Il sindaco di Venezia, Massimo Cacciari, ha rilasciato il 25 agosto la seguente dichiarazione:
"Aderisco con totale ferma convinzione alla campagna internazionale per la salvezza di Pegah Emambakhsh, la donna iraniana lesbica - e per questo motivo condannata nel suo Paese alla crudele morte per lapidazione - cui il Governo inglese ha negato asilo e che rischia nei prossimi giorni l'espulsione e la consegna all'Iran e alla morte.
Il ministro per i Diritti e le Pari Opportunità, Barbara Pollastrini, ha indicato al nostro Governo la possibilità di salvare Pegah Emambakhsh, accettandola in Italia come rifugiata, e ha proposto tale soluzione al Governo inglese: sono certo che il presidente del Consiglio accoglierà nei tempi più rapidi la proposta del ministro Pollastrini, che condivido pienamente, e compirà tutti i passi necessari per evitare una tragica conclusione della vicenda.
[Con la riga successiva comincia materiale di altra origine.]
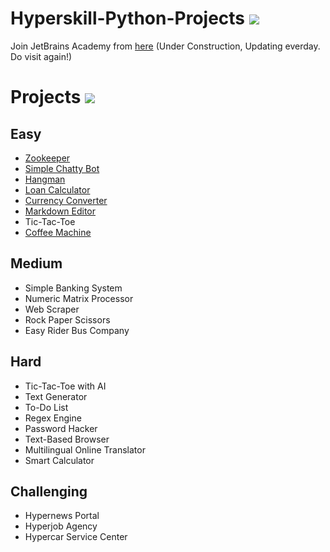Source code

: # Hyperskill-Python-Projects ![](https://image.flaticon.com/icons/png/32/1387/1387537.png)
Join JetBrains Academy from [here](https://hyperskill.org/join/bf2c8e62c)
(Under Construction, Updating everday. Do visit again!)

# Projects ![](https://image.flaticon.com/icons/png/32/1087/1087815.png)

## Easy
- [Zookeeper](https://github.com/sharmas1ddharth/ZooKeeper)
- [Simple Chatty Bot](https://github.com/sharmas1ddharth/Simple-Chatty-Bot)
- [Hangman](https://github.com/sharmas1ddharth/Hangman)
- [Loan Calculator](https://github.com/sharmas1ddharth/Loan-Calculator)
- [Currency Converter](https://github.com/sharmas1ddharth/Currency-Converter)
- [Markdown Editor](https://github.com/sharmas1ddharth/Markdown-Editor)
- Tic-Tac-Toe
- [Coffee Machine](https://github.com/sharmas1ddharth/Coffee-Machine)

## Medium
- Simple Banking System
- Numeric Matrix Processor
- Web Scraper
- Rock Paper Scissors
- Easy Rider Bus Company

## Hard
- Tic-Tac-Toe with AI
- Text Generator
- To-Do List
- Regex Engine
- Password Hacker
- Text-Based Browser
- Multilingual Online Translator
- Smart Calculator

## Challenging
- Hypernews Portal
- Hyperjob Agency
- Hypercar Service Center

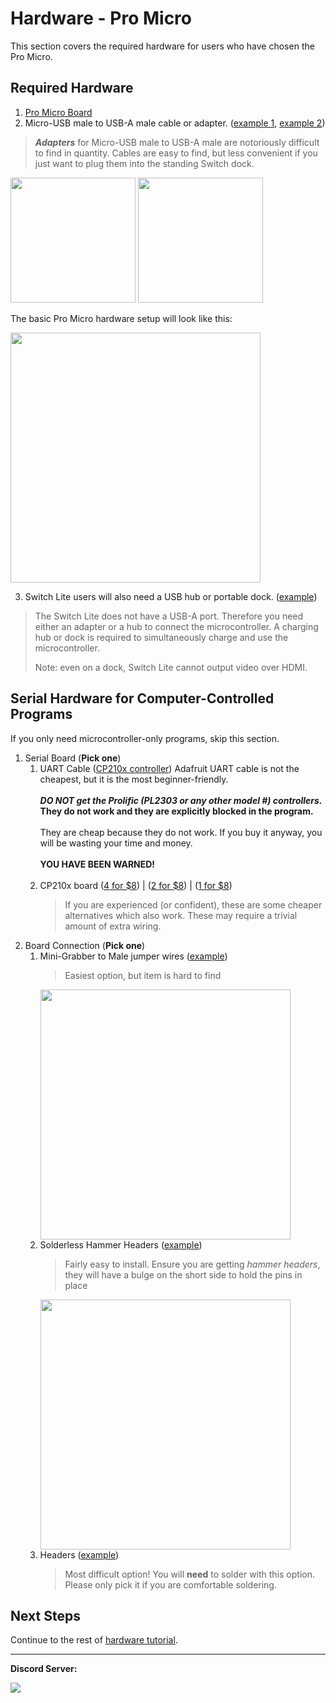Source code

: # Hardware - Pro Micro

This section covers the required hardware for users who have chosen the Pro Micro.


## Required Hardware

1. [Pro Micro Board](https://www.amazon.com/gp/product/B08BJNV1J3)
2. Micro-USB male to USB-A male cable or adapter. ([example 1](https://www.amazon.com/gp/product/B081HDS3WB), [example 2](https://www.amazon.com/gp/product/B00TAM0MZW))

> ***Adapters*** for Micro-USB male to USB-A male are notoriously difficult to find in quantity.
> Cables are easy to find, but less convenient if you just want to plug them into the standing Switch dock.

<img src="images/pro-micro.jpg" height="200"> <img src="images/usb-a-to-usb-micro.jpg" height="200">

The basic Pro Micro hardware setup will look like this:

<img src="images/pro-micro-basic.jpg" height="400">

3. Switch Lite users will also need a USB hub or portable dock. ([example](https://www.amazon.com/gp/product/B07JK9DFKH))

> The Switch Lite does not have a USB-A port. Therefore you need either an adapter or a hub to connect the microcontroller. A charging hub or dock is required to simultaneously charge and use the microcontroller.
>
> Note: even on a dock, Switch Lite cannot output video over HDMI.

## Serial Hardware for Computer-Controlled Programs

If you only need microcontroller-only programs, skip this section.

1. Serial Board (**Pick one**)
   1. UART Cable ([CP210x controller](https://www.adafruit.com/product/954)) Adafruit UART cable is not the cheapest, but it is the most beginner-friendly.<br><br>
      ***DO NOT get the Prolific (PL2303 or any other model #) controllers.* They do not work and they are explicitly blocked in the program.**<br><br>They are cheap because they do not work. If you buy it anyway, you will be wasting your time and money.<br><br>**YOU HAVE BEEN WARNED!**<br><br>
   2. CP210x board ([4 for $8](https://www.amazon.com/gp/product/B07T1XR9FT)) | ([2 for $8](https://www.amazon.com/gp/product/B07D6LLX19/)) | ([1 for $8](https://www.amazon.com/dp/B072K3Z3TL))
      >  If you are experienced (or confident), these are some cheaper alternatives which also work. These may require a trivial amount of extra wiring.
2. Board Connection (**Pick one**)
   1. Mini-Grabber to Male jumper wires ([example](https://www.amazon.com/gp/product/B08M5GNY47))
       > Easiest option, but item is hard to find
       <img src="https://raw.githubusercontent.com/PokemonAutomation/ComputerControl/master/Wiki/Hardware/images/serial-pro-micro-mg.jpg" height="400">
   2. Solderless Hammer Headers ([example](https://www.adafruit.com/product/3662))
       > Fairly easy to install. Ensure you are getting _hammer headers_, they will have a bulge on the short side to hold the pins in place
       <img src="https://raw.githubusercontent.com/PokemonAutomation/ComputerControl/master/Wiki/Hardware/images/pro-micro-hammer-0.jpg" height="400">
   3. Headers ([example](https://www.adafruit.com/product/2822))
       > Most difficult option! You will **need** to solder with this option. Please only pick it if you are comfortable soldering.

## Next Steps

Continue to the rest of [hardware tutorial](Hardware.md).

<hr>

**Discord Server:** 

[<img src="https://canary.discordapp.com/api/guilds/695809740428673034/widget.png?style=banner2">](https://discord.gg/cQ4gWxN)








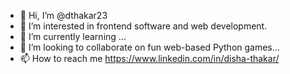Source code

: - 👋 Hi, I’m @dthakar23
- 👀 I’m interested in frontend software and web development.
- 🌱 I’m currently learning ...
- 💞️ I’m looking to collaborate on fun web-based Python games...
- 📫 How to reach me https://www.linkedin.com/in/disha-thakar/

<!---
dthakar23/dthakar23 is a ✨ special ✨ repository because its `README.md` (this file) appears on your GitHub profile.
You can click the Preview link to take a look at your changes.
--->
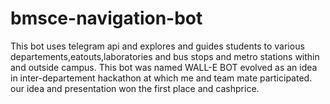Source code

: # bmsce-navigation-bot
This bot uses telegram api and explores and guides students to various departements,eatouts,laboratories and bus stops and metro stations within and outside campus.
This bot was named WALL-E BOT evolved as an idea in inter-departement hackathon at which me and team mate participated. our idea and presentation won the first place and cashprice.

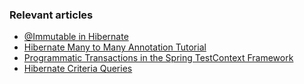 ### Relevant articles

- [@Immutable in Hibernate](http://www.baeldung.com/hibernate-immutable)
- [Hibernate Many to Many Annotation Tutorial](http://www.baeldung.com/hibernate-many-to-many)
- [Programmatic Transactions in the Spring TestContext Framework](http://www.baeldung.com/spring-test-programmatic-transactions)
- [Hibernate Criteria Queries](http://www.baeldung.com/hibernate-criteria-queries)
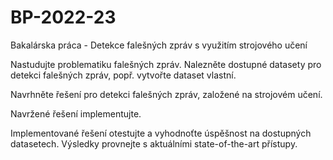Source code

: # BP-2022-23
Bakalárska práca - Detekce falešných zpráv s využitím strojového učení


Nastudujte problematiku falešných zpráv. Nalezněte dostupné datasety pro detekci falešných zpráv, popř. vytvořte dataset vlastní.

Navrhněte řešení pro detekci falešných zpráv, založené na strojovém učení.

Navržené řešení implementujte.

Implementované řešení otestujte a vyhodnoťte úspěšnost na dostupných datasetech. Výsledky provnejte s aktuálními state-of-the-art přístupy.
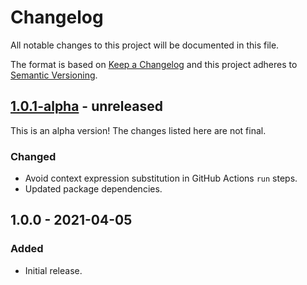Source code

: # Changelog

All notable changes to this project will be documented in this file.

The format is based on [Keep a Changelog](https://keepachangelog.com/en/1.0.0/)
and this project adheres to [Semantic Versioning](https://semver.org/spec/v2.0.0.html).

## [1.0.1-alpha] - unreleased

This is an alpha version! The changes listed here are not final.

### Changed
- Avoid context expression substitution in GitHub Actions `run` steps.
- Updated package dependencies.

## 1.0.0 - 2021-04-05
### Added
- Initial release.

[1.0.1-alpha]: https://github.com/Automattic/action-pr-is-up-to-date/compare/v1.0.0...v1.0.1-alpha
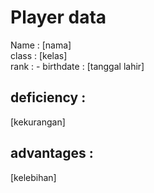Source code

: # Player data
Name  : [nama] \
class : [kelas] \
rank  : -
birthdate : [tanggal lahir]

## deficiency :
[kekurangan]

## advantages :
[kelebihan]
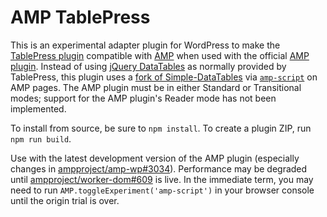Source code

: # AMP TablePress

This is an experimental adapter plugin for WordPress to make the [TablePress plugin](https://wordpress.org/plugins/tablepress/) compatible with [AMP](https://amp.dev/) when used with the official [AMP plugin](https://github.com/ampproject/amp-wp/). Instead of using [jQuery DataTables](https://datatables.net/) as normally provided by TablePress, this plugin uses a [fork of Simple-DataTables](https://github.com/westonruter/AMP-Script-Simple-DataTables) via [`amp-script`](https://amp.dev/documentation/components/amp-script/) on AMP pages. The AMP plugin must be in either Standard or Transitional modes; support for the AMP plugin's Reader mode has not been implemented.

To install from source, be sure to `npm install`. To create a plugin ZIP, run `npm run build`.

Use with the latest development version of the AMP plugin (especially changes in [ampproject/amp-wp#3034](https://github.com/ampproject/amp-wp/pull/3034)). Performance may be degraded until [ampproject/worker-dom#609](https://github.com/ampproject/worker-dom/pull/609) is live. In the immediate term, you may need to run `AMP.toggleExperiment('amp-script')` in your browser console until the origin trial is over.
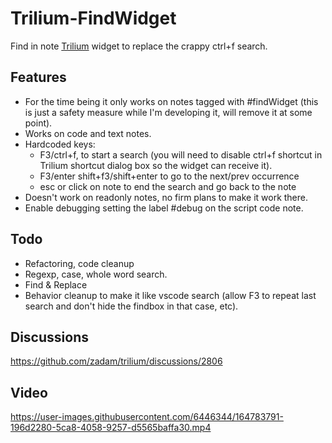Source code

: # Trilium-FindWidget

Find in note [Trilium](https://github.com/zadam/trilium/) widget to replace the crappy ctrl+f search.

## Features
- For the time being it only works on notes tagged with #findWidget (this is just a safety measure while I'm developing it, will remove it at some point).
- Works on code and text notes.
- Hardcoded keys:
  - F3/ctrl+f, to start a search (you will need to disable ctrl+f shortcut in Trilium shortcut dialog box so the widget can receive it).
  - F3/enter shift+f3/shift+enter to go to the next/prev occurrence
  - esc or click on note to end the search and go back to the note
- Doesn't work on readonly notes, no firm plans to make it work there.
- Enable debugging setting the label #debug on the script code note.

## Todo
- Refactoring, code cleanup
- Regexp, case, whole word search.
- Find & Replace
- Behavior cleanup to make it like vscode search (allow F3 to repeat last search and don't hide the findbox in that case, etc).

## Discussions

https://github.com/zadam/trilium/discussions/2806

## Video

https://user-images.githubusercontent.com/6446344/164783791-196d2280-5ca8-4058-9257-d5565baffa30.mp4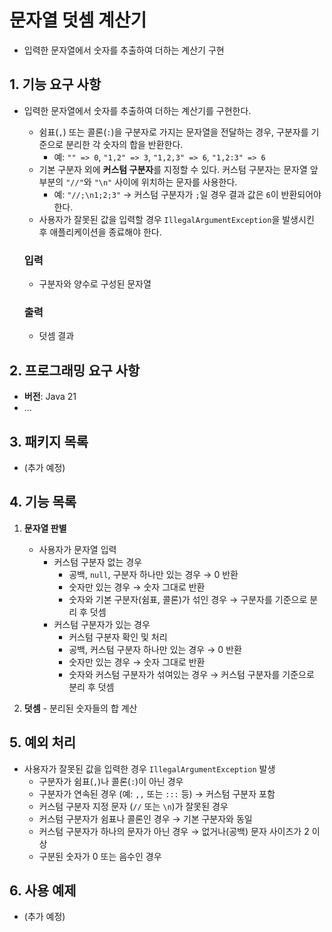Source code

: # 문자열 덧셈 계산기
- 입력한 문자열에서 숫자를 추출하여 더하는 계산기 구현


## 1. 기능 요구 사항
- 입력한 문자열에서 숫자를 추출하여 더하는 계산기를 구현한다.
    - 쉼표(`,`) 또는 콜론(`:`)을 구분자로 가지는 문자열을 전달하는 경우, 구분자를 기준으로 분리한 각 숫자의 합을 반환한다.
        - 예: `"" => 0`, `"1,2" => 3`, `"1,2,3" => 6`, `"1,2:3" => 6`
    - 기본 구분자 외에 **커스텀 구분자**를 지정할 수 있다. 커스텀 구분자는 문자열 앞부분의 `"//"`와 `"\n"` 사이에 위치하는 문자를 사용한다.
        - 예: `"//;\n1;2;3"` → 커스텀 구분자가 `;`일 경우 결과 값은 `6`이 반환되어야 한다.
    - 사용자가 잘못된 값을 입력할 경우 `IllegalArgumentException`을 발생시킨 후 애플리케이션을 종료해야 한다.

    ### 입력
    - 구분자와 양수로 구성된 문자열
    
    ### 출력
    - 덧셈 결과

## 2. 프로그래밍 요구 사항
- **버전**: Java 21
- ...


## 3. 패키지 목록
- (추가 예정)

## 4. 기능 목록
1) **문자열 판별**
    - 사용자가 문자열 입력
        - 커스텀 구분자 없는 경우
            - 공백, `null`, 구분자 하나만 있는 경우 → 0 반환
            - 숫자만 있는 경우 → 숫자 그대로 반환
            - 숫자와 기본 구분자(쉼표, 콜론)가 섞인 경우 → 구분자를 기준으로 분리 후 덧셈
        - 커스텀 구분자가 있는 경우
            - 커스텀 구분자 확인 및 처리
            - 공백, 커스텀 구분자 하나만 있는 경우 → 0 반환
            - 숫자만 있는 경우 → 숫자 그대로 반환
            - 숫자와 커스텀 구분자가 섞여있는 경우 → 커스텀 구분자를 기준으로 분리 후 덧셈


2) **덧셈**
       - 분리된 숫자들의 합 계산

## 5. 예외 처리
- 사용자가 잘못된 값을 입력한 경우 `IllegalArgumentException` 발생
    - 구분자가 쉼표(`,`)나 콜론(`:`)이 아닌 경우
    - 구분자가 연속된 경우 (예: `,,` 또는 `:::` 등) → 커스텀 구분자 포함
    - 커스텀 구분자 지정 문자 (`//` 또는 `\n`)가 잘못된 경우
    - 커스텀 구분자가 쉼표나 콜론인 경우 → 기본 구분자와 동일
    - 커스텀 구분자가 하나의 문자가 아닌 경우 → 없거나(공백) 문자 사이즈가 2 이상
    - 구분된 숫자가 0 또는 음수인 경우

## 6. 사용 예제
- (추가 예정)


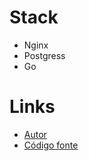 # Stack

- Nginx
- Postgress
- Go

# Links
 - [Autor](https://github.com/01Dri)
 - [Código fonte](https://github.com/01Dri/rinha-de-backend-2024-q1_go)
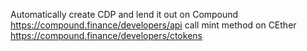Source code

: Automatically create CDP and lend it out on Compound
https://compound.finance/developers/api
call mint method on CEther https://compound.finance/developers/ctokens
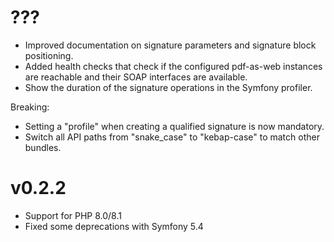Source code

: # ???

* Improved documentation on signature parameters and signature block
  positioning.
* Added health checks that check if the configured pdf-as-web instances are
  reachable and their SOAP interfaces are available.
* Show the duration of the signature operations in the Symfony profiler.

Breaking:

* Setting a "profile" when creating a qualified signature is now mandatory.
* Switch all API paths from "snake_case" to "kebap-case" to match other bundles.

# v0.2.2

* Support for PHP 8.0/8.1
* Fixed some deprecations with Symfony 5.4
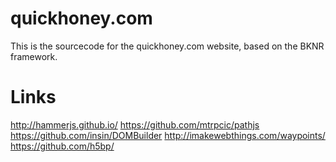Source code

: quickhoney.com
==============

This is the sourcecode for the quickhoney.com website, based on the
BKNR framework.

Links
=====

http://hammerjs.github.io/
https://github.com/mtrpcic/pathjs
https://github.com/insin/DOMBuilder
http://imakewebthings.com/waypoints/
https://github.com/h5bp/
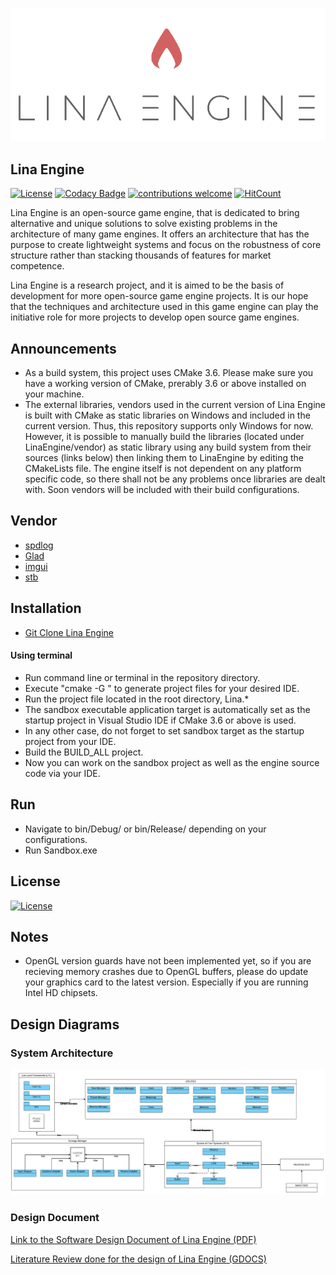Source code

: ![Lina](Docs/Images/LinaLogo.png?raw=true "Title")

## Lina Engine  
[![License](https://img.shields.io/badge/License-Apache%202.0-blue.svg)](https://opensource.org/licenses/Apache-2.0) 
[![Codacy Badge](https://api.codacy.com/project/badge/Grade/12c68c16c719427786597403aee43eb4)](https://app.codacy.com/app/inanevin/LinaEngine?utm_source=github.com&utm_medium=referral&utm_content=inanevin/LinaEngine&utm_campaign=Badge_Grade_Dashboard)
[![contributions welcome](https://img.shields.io/badge/contributions-welcome-brightgreen.svg?style=flat)](https://github.com/inanevin/LinaEngine/issues) 
[![HitCount](http://hits.dwyl.io/inanevin/LinaEngine.svg)](http://hits.dwyl.io/inanevin/LinaEngine)

Lina Engine is an open-source game engine, that is dedicated to bring alternative and unique solutions to solve existing problems in the architecture of many game engines. It offers an architecture that has the purpose to create lightweight systems and focus on the robustness of core structure rather than stacking thousands of features for market competence. 

Lina Engine is a research project, and it is aimed to be the basis of development for more open-source game engine projects. It is our hope that the techniques and architecture used in this game engine can play the initiative role for more projects to develop open source game engines.

## Announcements

- As a build system, this project uses CMake 3.6. Please make sure you have a working version of CMake, prerably 3.6 or above installed on your machine.
- The external libraries, vendors used in the current version of Lina Engine is built with CMake as static libraries on Windows and included in the current version. Thus, this repository supports only Windows for now. However, it is possible to manually build the libraries (located under LinaEngine/vendor) as static library using any build system from their sources (links below) then linking them to LinaEngine by editing the CMakeLists file. The engine itself is not dependent on any platform specific code, so there shall not be any problems once libraries are dealt with. Soon vendors will be included with their build configurations.

## Vendor

-  [spdlog](https://github.com/gabime/spdlog)
-  [Glad](https://github.com/Dav1dde/glad)
-  [imgui](https://github.com/ocornut/imgui)
-  [stb](https://github.com/nothings/stb)

## Installation

-  [Git Clone Lina Engine](https://github.com/inanevin/LinaEngine)

#### Using terminal

-  Run command line or terminal in the repository directory.
-  Execute "cmake -G <options>" to generate project files for your desired IDE.
-  Run the project file located in the root directory, Lina.*
-  The sandbox executable application target is automatically set as the startup project in Visual Studio IDE if CMake 3.6 or above is used.
-  In any other case, do not forget to set sandbox target as the startup project from your IDE.
-  Build the BUILD_ALL project.
-  Now you can work on the sandbox project as well as the engine source code via your IDE.

## Run

-  Navigate to bin/Debug/ or bin/Release/ depending on your configurations.
-  Run Sandbox.exe

## License

[![License](https://img.shields.io/badge/License-Apache%202.0-blue.svg)](https://opensource.org/licenses/Apache-2.0)

## Notes

-  OpenGL version guards have not been implemented yet, so if you are recieving memory crashes due to OpenGL buffers, please do update your graphics card to the latest version. Especially if you are running Intel HD chipsets.

## Design Diagrams

### System Architecture
![Diagram 1](Docs/Images/SCS.png?raw=true "Title")

### Design Document

[Link to the Software Design Document of Lina Engine (PDF)](https://docs.wixstatic.com/ugd/816f17_eef322d102a94845859da33004254fff.pdf)

[Literature Review done for the design of Lina Engine (GDOCS)](https://docs.google.com/document/d/1Pu_fJU6x_tfXkGBrjXe9A6gk-s-qliDu00Ic1RWWDmk/edit?usp=sharing)
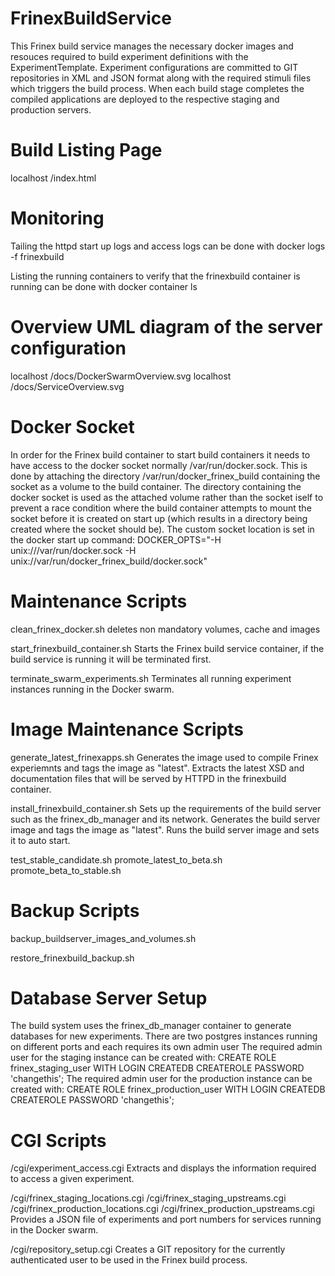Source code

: # FrinexBuildService

This Frinex build service manages the necessary docker images and resouces required to build experiment definitions with the ExperimentTemplate.
Experiment configurations are committed to GIT repositories in XML and JSON format along with the required stimuli files which triggers the build process.
When each build stage completes the compiled applications are deployed to the respective staging and production servers.

# Build Listing Page

 localhost /index.html

# Monitoring

Tailing the httpd start up logs and access logs can be done with
docker logs -f frinexbuild

Listing the running containers to verify that the frinexbuild container is running can be done with
docker container ls

# Overview  UML diagram of the server configuration

localhost /docs/DockerSwarmOverview.svg
localhost /docs/ServiceOverview.svg

# Docker Socket
In order for the Frinex build container to start build containers it needs to have access to the docker socket normally /var/run/docker.sock. This is done by attaching the directory /var/run/docker_frinex_build containing the socket as a volume to the build container. The directory containing the docker socket is used as the attached volume rather than the socket iself to prevent a race condition where the build container attempts to mount the socket before it is created on start up (which results in a directory being created where the socket should be).
The custom socket location is set in the docker start up command:
DOCKER_OPTS="-H unix:///var/run/docker.sock -H unix://var/run/docker_frinex_build/docker.sock"

# Maintenance Scripts

clean_frinex_docker.sh
    deletes non mandatory volumes, cache and images

start_frinexbuild_container.sh
    Starts the Frinex build service container, if the build service is running it will be terminated first.

terminate_swarm_experiments.sh
    Terminates all running experiment instances running in the Docker swarm.

# Image Maintenance Scripts

generate_latest_frinexapps.sh
    Generates the image used to compile Frinex experiemnts and tags the image as "latest".
    Extracts the latest XSD and documentation files that will be served by HTTPD in the frinexbuild container.

install_frinexbuild_container.sh
    Sets up the requirements of the build server such as the frinex_db_manager and its network.
    Generates the build server image and tags the image as "latest".
    Runs the build server image and sets it to auto start.

test_stable_candidate.sh
promote_latest_to_beta.sh
promote_beta_to_stable.sh

# Backup Scripts

backup_buildserver_images_and_volumes.sh

restore_frinexbuild_backup.sh

# Database Server Setup
The build system uses the frinex_db_manager container to generate databases for new experiments.
There are two postgres instances running on different ports and each requires its own admin user
The required admin user for the staging instance can be created with:
CREATE ROLE frinex_staging_user WITH LOGIN CREATEDB CREATEROLE PASSWORD 'changethis';
The required admin user for the production instance can be created with:
CREATE ROLE frinex_production_user WITH LOGIN CREATEDB CREATEROLE PASSWORD 'changethis';

# CGI Scripts
/cgi/experiment_access.cgi
    Extracts and displays the information required to access a given experiment.

/cgi/frinex_staging_locations.cgi
/cgi/frinex_staging_upstreams.cgi
/cgi/frinex_production_locations.cgi
/cgi/frinex_production_upstreams.cgi
    Provides a JSON file of experiments and port numbers for services running in the Docker swarm.

/cgi/repository_setup.cgi
    Creates a GIT repository for the currently authenticated user to be used in the Frinex build process.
Nella tradizione di città-rifugio per i perseguitati, già onorata in un recente passato, la città di Venezia è pronta a ospitare la donna iraniana, almeno per un primo periodo di accoglienza: l'Amministrazione comunale da me guidata, in collaborazione con gli altri organismi impegnati per salvare Pegah Emambakhsh, mette fin d'ora a disposizione della donna l'ospitalità in una struttura protetta, in una delle case sottratte al patrimonio della Mala del Brenta. Sono certo, in questo mio appello e in questa mia proposta, di interpretare il comune sentire della città intera e della sua tradizione di civiltà".